The services and support section described a comprehensive range of activities, projects and programmes that aim to support healthier diets for local residents.  However, there are inevitably some potential gaps and opportunities, examples of which are described below.

Given the relatively poorer dietary behaviour of adolescents and young people (discussed in the inequalities section), this may present a potential gap for local services to address.  However, this is likely to be filled at least in part by the new City and Hackney Children and Young People’s Health and Wellbeing Service, launched in October 2016.  This new, holistic service has a strong prevention focus and will deliver education and outreach in primary and secondary schools, and also in a range of youth and community settings. As with other school-based interventions, the abundance of independent schools in Hackney does pose a challenge for ensuring equal access to the education provision within this service model, however this challenge is being addressed by engaging with affected communities to better identify need and tailor the provision to maximise coverage of the service.

Other planned and ongoing interventions to tackle the wider food environment (including work to reduce the ‘unhealthiness’ of hot food takeaways on sale locally) will also help to improve the diets of young people as well as other residents. There is also a current gap, in Hackney at least, in terms of working with local employers to create workplaces which support healthier eating for their staff. The City of London Corporation has already attained London Healthy Workplace Charter status and has a comprehensive offer of support to local businesses to create healthier workplaces through the Business Healthy programme. In Hackney, the council was awarded Charter status in October 2016, which is an excellent platform to start working with local employers in a similar way.

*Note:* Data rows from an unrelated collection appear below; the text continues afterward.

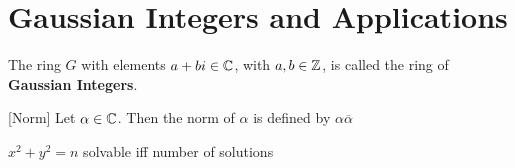 \documentclass{memoir}
\begin{document}
\section{Gaussian Integers and Applications}
\label{sec:gaussian_integers_and_applications}

\begin{defn}
	The ring \(G\) with elements \(a+bi \in \mathbb{C}\), with \(a,b \in \mathbb{Z}\), is called the ring of \textbf{Gaussian Integers}.
\end{defn}[Norm]
Let \(\alpha \in \mathbb{C}\). Then the norm of \(\alpha\) is defined by \(\alpha \overline{\alpha}\)
\begin{thm}
	\(x^2+y^2 = n\) solvable iff number of solutions
\end{thm}
\end{document}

The refresh of the local obesity strategy (which expires in 2018) also offers an excellent opportunity to review existing provision to ensure that it is based on the most up-to-date evidence of need and best practice to improve the diets of local people. This work is being led by a new Obesity Strategic Partnership (OSP) in Hackney, which was launched in early 2016 to guide a ‘whole systems approach’ to tackling obesity in the borough. The partnership is chaired by the Chief Executive of the council and includes membership from across a range of service areas that can influence aspects of the food (and physical activity) environment, as well as the NHS.  The new strategy will be informed by learning from current local projects, including the behaviour change pilot in Haggerston described earlier.